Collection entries
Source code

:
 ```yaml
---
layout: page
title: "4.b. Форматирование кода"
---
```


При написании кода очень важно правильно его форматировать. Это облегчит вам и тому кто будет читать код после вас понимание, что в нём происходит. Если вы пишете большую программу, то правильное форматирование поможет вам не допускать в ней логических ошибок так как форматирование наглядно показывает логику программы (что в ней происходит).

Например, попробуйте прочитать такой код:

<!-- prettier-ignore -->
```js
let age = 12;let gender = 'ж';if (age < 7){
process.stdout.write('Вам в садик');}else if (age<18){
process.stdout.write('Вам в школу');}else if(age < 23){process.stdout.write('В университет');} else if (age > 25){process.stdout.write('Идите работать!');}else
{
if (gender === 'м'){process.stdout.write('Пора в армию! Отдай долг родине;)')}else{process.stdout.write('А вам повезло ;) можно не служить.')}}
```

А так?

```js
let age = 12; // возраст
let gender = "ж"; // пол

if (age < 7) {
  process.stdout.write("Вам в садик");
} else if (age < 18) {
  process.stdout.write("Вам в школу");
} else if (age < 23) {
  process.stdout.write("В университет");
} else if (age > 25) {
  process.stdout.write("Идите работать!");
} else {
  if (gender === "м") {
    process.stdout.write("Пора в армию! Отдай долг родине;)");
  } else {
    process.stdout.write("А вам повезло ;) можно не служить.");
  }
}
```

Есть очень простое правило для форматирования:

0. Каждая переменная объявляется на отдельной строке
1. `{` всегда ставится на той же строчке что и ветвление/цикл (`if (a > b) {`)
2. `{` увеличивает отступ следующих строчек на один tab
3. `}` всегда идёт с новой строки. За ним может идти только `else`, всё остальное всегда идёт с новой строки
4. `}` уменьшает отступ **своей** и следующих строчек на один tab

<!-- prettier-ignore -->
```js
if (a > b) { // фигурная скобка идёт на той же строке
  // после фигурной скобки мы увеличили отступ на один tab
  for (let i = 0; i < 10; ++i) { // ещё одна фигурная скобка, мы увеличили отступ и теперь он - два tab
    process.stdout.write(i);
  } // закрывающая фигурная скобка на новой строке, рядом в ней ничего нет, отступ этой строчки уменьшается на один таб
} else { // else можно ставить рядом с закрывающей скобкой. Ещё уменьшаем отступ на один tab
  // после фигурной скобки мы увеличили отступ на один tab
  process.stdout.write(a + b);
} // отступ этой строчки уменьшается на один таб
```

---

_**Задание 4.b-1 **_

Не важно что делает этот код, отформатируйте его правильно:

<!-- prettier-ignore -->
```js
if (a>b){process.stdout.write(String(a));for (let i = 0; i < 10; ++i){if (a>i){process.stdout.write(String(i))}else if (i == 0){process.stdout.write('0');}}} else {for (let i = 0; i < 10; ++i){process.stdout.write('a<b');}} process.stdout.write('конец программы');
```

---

_What is expected_: Using the records above, state how many lines contain "Пора"; a single number is the whole answer.

_Task solution_: 2